### [Source texts of formatted documents]
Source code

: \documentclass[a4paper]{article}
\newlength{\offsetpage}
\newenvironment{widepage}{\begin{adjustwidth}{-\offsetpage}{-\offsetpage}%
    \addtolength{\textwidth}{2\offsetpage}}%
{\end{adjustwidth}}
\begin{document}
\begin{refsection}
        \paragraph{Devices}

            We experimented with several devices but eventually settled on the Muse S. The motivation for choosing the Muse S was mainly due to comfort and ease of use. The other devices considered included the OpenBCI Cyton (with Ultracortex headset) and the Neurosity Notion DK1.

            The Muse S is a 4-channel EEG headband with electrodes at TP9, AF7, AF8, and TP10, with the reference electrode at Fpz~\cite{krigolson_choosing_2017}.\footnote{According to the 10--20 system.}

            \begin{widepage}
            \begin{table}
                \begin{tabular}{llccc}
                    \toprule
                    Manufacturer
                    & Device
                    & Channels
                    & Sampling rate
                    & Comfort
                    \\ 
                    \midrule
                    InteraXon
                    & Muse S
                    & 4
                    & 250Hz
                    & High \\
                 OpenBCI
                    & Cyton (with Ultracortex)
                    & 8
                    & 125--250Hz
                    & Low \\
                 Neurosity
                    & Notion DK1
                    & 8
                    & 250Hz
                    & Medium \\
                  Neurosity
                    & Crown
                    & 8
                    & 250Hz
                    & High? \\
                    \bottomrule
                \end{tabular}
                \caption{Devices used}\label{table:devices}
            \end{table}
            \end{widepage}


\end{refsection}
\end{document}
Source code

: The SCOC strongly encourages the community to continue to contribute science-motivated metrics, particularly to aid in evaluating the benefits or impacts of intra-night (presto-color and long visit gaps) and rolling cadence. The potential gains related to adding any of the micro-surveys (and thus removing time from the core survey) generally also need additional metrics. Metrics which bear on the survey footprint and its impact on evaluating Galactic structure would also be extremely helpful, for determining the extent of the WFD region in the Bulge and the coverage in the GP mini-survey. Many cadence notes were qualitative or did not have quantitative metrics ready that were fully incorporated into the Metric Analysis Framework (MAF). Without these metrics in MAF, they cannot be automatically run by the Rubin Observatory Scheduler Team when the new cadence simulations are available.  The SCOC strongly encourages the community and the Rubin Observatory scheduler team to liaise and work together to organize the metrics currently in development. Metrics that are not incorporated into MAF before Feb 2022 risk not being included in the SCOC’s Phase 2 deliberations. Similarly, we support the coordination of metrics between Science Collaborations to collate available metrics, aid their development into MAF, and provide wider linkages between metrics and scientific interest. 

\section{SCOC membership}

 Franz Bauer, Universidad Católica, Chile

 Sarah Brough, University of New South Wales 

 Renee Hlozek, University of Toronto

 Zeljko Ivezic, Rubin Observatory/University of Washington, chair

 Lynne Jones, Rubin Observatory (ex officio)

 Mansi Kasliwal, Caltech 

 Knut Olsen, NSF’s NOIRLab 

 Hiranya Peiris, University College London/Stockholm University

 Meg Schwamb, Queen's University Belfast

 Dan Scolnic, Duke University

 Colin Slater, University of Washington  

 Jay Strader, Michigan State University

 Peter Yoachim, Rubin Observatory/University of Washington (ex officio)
---
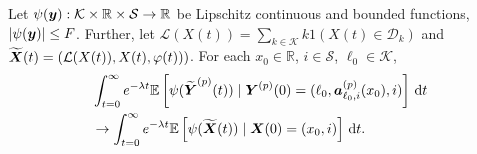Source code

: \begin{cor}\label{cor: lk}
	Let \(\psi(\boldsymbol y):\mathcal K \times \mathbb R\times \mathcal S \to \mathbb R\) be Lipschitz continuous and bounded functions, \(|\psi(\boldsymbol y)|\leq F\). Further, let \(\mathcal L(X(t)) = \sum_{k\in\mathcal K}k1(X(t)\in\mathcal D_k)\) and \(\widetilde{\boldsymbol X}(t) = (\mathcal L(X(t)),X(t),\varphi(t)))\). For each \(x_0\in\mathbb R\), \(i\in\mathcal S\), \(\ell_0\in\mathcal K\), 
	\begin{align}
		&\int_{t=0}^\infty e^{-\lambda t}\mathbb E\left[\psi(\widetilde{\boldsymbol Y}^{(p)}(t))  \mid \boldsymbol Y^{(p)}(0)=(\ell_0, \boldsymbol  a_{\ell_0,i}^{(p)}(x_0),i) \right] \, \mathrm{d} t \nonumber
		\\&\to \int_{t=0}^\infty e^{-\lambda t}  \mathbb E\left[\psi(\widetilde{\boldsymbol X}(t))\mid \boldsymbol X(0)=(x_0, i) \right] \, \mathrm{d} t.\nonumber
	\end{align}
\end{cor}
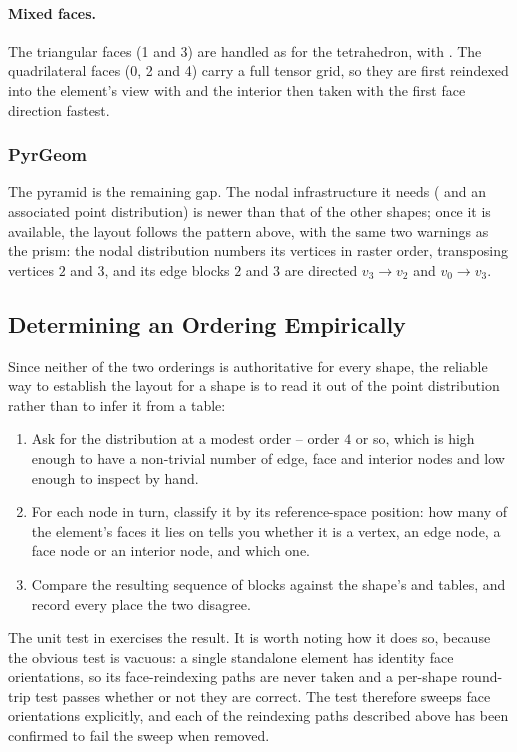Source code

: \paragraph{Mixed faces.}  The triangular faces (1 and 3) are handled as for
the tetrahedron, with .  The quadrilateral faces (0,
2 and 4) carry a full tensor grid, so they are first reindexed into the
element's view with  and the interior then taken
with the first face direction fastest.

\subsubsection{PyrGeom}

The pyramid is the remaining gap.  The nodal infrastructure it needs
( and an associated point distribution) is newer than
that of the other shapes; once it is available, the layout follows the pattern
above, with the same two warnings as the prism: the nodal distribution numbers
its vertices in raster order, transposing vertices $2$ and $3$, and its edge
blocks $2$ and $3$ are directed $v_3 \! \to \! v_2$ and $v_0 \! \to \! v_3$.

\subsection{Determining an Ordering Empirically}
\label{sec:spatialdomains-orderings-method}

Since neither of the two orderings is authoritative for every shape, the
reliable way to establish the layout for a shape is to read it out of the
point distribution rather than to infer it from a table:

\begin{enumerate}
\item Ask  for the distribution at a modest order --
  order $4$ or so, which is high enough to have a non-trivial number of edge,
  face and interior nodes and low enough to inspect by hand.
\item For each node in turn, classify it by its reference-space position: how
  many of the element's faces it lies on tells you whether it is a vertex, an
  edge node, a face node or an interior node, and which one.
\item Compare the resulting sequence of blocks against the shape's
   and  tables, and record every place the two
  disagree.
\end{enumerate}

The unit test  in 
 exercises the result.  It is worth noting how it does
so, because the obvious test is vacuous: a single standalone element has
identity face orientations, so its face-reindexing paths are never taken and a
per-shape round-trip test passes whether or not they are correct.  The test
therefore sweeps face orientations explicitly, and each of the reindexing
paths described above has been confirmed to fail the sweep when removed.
---
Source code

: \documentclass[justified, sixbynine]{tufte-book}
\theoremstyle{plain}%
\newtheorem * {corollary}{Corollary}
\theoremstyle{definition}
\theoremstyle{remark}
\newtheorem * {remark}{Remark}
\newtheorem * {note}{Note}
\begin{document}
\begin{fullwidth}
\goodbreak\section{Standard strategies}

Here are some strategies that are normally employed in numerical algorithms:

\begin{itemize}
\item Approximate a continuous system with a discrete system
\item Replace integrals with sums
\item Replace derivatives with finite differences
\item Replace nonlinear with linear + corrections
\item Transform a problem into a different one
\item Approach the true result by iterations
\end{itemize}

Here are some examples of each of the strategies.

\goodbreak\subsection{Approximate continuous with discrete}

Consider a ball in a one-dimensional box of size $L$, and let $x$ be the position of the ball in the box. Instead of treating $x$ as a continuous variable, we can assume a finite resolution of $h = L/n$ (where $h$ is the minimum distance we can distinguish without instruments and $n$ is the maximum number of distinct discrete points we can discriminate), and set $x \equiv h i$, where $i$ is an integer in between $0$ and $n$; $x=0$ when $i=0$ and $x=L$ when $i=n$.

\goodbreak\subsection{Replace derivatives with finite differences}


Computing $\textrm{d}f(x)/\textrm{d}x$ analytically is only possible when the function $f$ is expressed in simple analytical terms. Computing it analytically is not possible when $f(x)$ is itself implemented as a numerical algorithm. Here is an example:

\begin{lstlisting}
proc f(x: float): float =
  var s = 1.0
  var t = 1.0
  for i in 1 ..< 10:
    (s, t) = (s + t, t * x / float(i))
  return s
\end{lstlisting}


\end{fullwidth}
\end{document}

### [WORK TO COMPLETE]
Show every line in the entries above that contains the string "OpenBCI".

### [FINISHED EXERCISE]
            We experimented with several devices but eventually settled on the Muse S. The motivation for choosing the Muse S was mainly due to comfort and ease of use. The other devices considered included the OpenBCI Cyton (with Ultracortex headset) and the Neurosity Notion DK1.
                 OpenBCI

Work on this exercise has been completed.